Laura and I broke up Friday morning, 4 days short of our 1 month anniversary. She did most the talking and seemed like she wanted to move past the Wednesday night no-call fuck up. I disagreed and asked for a break because, as I explained to her, I think I’ve been hypomanic for a few days.

Regardless, I’ve been off my medication for about a month now and have done nothing (supplements, exercise, counseling, yoga, diets, meditation) to cope. Literally, I’ve done nothing, I just keep putting it off because I’m busy. So now its kind of come to a head and I feel like I’m hanging on by a thread and it feels a little dangerous.

She took a breath, then asked what my coping mechanisms are because her mother has bipolar too and she has “already been through that pain and disappointment” and needs me to be “strong and a constant emotional support during these hard times with surgeries and the healing process the next few weeks” and I can’t be that. Without thinking about what I want, looking ahead, I can’t be that support because I’m not stable enough.

So she broke up with me. And it sucks. And like Nicole, I don’t feel like I’ll feel anything for a few weeks until it hits. Or maybe, since we only dated for a month I won’t feel much at all. But, we lost our final virginities to each other. I call it that because each of us did everything else with other partners, except giving oral sex, and scissoring was new to each of us too I guess.

I want to drink and have sex with gals (maybe go back to guys?) and figure out what living unstable is really going to mean.

Laura

I fucked up last night in the way that I was supposed to call you to give “emotional support” before your surgery, but I didn’t.

I texted you an apology and a question this morning about how the surgery went. You replied “hmu with a call sometime today or tomorrow.”

I feel like shit. Last night I almost puked when I read your text about how “disappointed/hurt” you are because I didn’t call to give “emotional support before a scary time” when I’d said that morning I would and it couldn’t just been a “quick call” instead of nothing.

Except, you don’t have “quick calls.” This is your 5th surgery in the past 5 years. You’ve got a chronic illness and there’s not a time in your near future when I think even you know you’ll be stable again. Not to say you’re going to die, just, you’re going to be in pain for a while. I feel guilty that I told you I could handle the fact that you are sick. I feel frustrated that just yesterday morning in your bed you hinted at wanting to tell me you loved me and wanting to hear it back.

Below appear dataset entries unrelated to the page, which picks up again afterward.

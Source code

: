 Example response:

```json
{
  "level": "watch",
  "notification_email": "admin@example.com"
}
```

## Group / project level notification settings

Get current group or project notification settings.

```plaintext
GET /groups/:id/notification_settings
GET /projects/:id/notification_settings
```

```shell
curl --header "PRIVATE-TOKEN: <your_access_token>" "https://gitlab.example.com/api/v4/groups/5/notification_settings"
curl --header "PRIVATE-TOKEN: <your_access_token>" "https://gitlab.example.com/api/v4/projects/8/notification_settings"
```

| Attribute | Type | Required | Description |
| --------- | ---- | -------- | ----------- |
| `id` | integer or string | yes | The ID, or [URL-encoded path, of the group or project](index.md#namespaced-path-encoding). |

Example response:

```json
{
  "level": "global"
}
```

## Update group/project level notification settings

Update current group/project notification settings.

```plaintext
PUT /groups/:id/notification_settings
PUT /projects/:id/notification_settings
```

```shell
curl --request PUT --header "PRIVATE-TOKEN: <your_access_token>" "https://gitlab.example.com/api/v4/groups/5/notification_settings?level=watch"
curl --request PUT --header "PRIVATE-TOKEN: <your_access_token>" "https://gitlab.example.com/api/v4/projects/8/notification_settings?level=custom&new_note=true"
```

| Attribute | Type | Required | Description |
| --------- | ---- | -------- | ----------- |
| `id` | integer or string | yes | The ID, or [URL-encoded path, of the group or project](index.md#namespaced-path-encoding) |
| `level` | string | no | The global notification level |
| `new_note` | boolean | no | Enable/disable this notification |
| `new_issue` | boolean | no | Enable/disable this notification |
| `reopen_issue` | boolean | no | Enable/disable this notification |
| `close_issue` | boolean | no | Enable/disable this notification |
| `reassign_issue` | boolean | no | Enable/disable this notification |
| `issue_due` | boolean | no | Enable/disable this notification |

It’s been 1 month, Laura. I feel frustrated with myself that I can’t handle what happening to you and so guilty that what I want most right now is to be left alone, not to call you or be in a relationship with you anymore. I fucked up last night by not calling and I don’t want to face that conversation, but I also don’t want to be in this constant state of apologizing.

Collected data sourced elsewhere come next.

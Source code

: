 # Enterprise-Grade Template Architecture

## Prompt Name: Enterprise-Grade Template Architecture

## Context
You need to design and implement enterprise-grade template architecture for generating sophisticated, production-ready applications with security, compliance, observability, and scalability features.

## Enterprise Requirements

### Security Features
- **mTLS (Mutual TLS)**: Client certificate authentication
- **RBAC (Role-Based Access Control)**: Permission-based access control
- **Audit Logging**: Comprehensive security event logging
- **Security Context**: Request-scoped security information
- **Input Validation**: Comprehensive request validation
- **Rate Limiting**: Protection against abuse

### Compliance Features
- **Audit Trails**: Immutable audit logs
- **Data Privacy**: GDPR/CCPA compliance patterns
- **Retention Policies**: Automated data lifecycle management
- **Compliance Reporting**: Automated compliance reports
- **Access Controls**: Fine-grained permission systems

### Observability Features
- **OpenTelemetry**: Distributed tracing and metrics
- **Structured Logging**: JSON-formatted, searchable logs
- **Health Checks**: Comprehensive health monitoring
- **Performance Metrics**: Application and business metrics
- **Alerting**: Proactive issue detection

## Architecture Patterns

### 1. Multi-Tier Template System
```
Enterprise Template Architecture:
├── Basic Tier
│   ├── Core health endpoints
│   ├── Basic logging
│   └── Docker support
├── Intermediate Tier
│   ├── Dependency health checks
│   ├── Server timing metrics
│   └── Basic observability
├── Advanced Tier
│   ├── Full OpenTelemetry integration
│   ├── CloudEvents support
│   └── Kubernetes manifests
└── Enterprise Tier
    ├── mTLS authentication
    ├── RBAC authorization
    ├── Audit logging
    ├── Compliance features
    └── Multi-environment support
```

But, you are pretty smart. I think you’ve figured this out, or else you really are so hurt that you’re giving me this space.

Like I said, I feel like shit. I also have a killer headache and an inability to sleep or eat. I’m pretty 98% positive I’ve been in a hypomanic episode since Tuesday. What I need to do is call you and talk to straighten this out. What I need is silence and space for a while to get back on track.

It’s been short and it feels like you and me have potential to be a lot of things. Mostly, I no longer want to feel like I’m suffocating. I don’t want to keep putting off my own self care for you and for our relationship so I could call you each night (1 hour minimum), and text you constantly, and it’s just too much stress.

I just want to be alone from everyone.

November 7, 2017

Next tattoo. Back of right arm.

Hair is going darker as well.

I haven’t left her yet. Or told her I want to leave.

The cup isn’t half empty or half full, its just a cup, and its up to me to fill it up.

I can’t wake up every morning, or stop after every purchase, or rethink every extra nap as depression or mania. I can’t keep evaluating my days and categorizing my moods, it will drive me insane-er.

The waves of the sea will bring me back to me.